Medium-sized food companies, traditionally slow to adopt high-cost robotic automation, are showing a greater willingness to invest in this technology, say suppliers.
Schubert UK now has 200 machines installed around the country, and has seen year-on-year doubling of its turnover since it was first established in 2002, says md Alan Law.
Much of that investment has come from the largest brand-owners. Law explains that the slowest line speeds catered for by its robots are around 200 items a minute, and speeds now go up to 1,440 a minute in snack foods and even 1,600 a minute in bagged products.
"Nonetheless, medium-sized companies are starting to invest in robotics, and we've tried to make our systems more competitive," says Law. "We've pretty much held our prices since 2002." At the same time, increased functionality has made it easier for manufacturers to justify expenditure, says Schubert.
David Bradford, md of supplier RTS Flexible Systems, says that the cost of a five-axis robot has dropped by nearly a quarter in recent years. But the robot component is only likely to account for 25% of the total system cost, he points out, and labour costs have risen as quickly as robot costs have fallen. "Consequently, complete systems are around 25% more expensive than they might have been 10 years ago."
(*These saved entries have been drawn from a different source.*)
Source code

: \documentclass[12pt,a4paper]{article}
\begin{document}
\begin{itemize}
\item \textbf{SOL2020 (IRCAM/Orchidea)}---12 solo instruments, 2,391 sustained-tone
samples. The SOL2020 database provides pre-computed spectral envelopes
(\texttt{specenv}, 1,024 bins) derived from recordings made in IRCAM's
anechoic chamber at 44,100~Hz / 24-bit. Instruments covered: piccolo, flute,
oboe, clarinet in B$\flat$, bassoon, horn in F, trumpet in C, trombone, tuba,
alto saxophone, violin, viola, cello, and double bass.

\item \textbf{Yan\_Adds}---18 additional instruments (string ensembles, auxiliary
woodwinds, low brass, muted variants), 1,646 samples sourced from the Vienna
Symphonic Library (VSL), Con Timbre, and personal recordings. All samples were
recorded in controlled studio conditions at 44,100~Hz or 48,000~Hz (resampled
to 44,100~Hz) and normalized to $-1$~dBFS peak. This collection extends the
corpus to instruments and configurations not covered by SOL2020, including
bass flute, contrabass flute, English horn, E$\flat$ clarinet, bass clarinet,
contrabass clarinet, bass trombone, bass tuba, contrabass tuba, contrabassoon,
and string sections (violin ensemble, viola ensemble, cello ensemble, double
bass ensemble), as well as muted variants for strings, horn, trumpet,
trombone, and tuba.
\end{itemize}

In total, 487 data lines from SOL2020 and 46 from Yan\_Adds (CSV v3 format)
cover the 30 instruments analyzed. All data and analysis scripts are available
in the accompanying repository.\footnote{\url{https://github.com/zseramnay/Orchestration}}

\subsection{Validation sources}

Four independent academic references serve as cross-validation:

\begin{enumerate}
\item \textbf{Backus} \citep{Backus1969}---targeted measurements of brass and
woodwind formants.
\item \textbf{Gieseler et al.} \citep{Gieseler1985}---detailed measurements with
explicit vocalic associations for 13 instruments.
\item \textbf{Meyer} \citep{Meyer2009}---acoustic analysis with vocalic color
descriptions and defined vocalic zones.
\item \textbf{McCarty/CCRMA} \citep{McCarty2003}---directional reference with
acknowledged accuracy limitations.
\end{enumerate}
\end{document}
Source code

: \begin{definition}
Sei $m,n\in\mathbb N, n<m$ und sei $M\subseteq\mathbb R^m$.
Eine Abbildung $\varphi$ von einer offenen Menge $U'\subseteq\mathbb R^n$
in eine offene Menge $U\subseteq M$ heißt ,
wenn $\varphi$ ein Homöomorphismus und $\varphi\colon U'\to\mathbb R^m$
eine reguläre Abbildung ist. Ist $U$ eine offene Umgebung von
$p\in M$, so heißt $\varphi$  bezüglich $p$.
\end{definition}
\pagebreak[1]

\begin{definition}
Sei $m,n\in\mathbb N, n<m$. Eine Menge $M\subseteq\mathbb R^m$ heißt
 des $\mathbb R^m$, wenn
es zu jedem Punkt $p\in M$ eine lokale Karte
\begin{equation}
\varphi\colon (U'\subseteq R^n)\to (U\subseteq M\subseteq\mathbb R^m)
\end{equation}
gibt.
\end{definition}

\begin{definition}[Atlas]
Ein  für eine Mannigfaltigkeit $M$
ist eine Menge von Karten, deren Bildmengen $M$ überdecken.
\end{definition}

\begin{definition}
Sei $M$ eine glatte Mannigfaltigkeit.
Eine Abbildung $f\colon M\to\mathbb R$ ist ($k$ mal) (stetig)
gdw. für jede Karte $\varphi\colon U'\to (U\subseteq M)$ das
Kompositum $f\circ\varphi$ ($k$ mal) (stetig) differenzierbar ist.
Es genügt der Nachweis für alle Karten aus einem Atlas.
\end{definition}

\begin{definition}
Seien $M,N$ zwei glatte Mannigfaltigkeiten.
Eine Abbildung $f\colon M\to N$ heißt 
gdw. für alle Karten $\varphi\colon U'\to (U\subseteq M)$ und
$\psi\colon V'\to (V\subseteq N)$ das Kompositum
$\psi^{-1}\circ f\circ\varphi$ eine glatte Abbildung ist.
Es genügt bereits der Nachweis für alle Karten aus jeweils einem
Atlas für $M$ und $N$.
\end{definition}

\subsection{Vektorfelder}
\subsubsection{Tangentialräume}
But he adds: "Increased speed and flexibility make it an easier expense to justify." The integration of vision systems, in particular, means that robots can have vital quality control functions."
RTS points to research carried out by the British Automation and Robotics Association (BARA) last year. This put the number of robots in the UK food and drink industries at just 340 by 2005, compared with over 10 times that number in Germany. Schubert says this is a substantial underestimate, not least because its own installations were not included. RTS claims it still gives an accurate comparative picture.
Recent Schubert installations have been at Burton's Foods, Fox's Biscuits, Cuisine de France, Dublin, Walkers and own-label tea packer Finlays.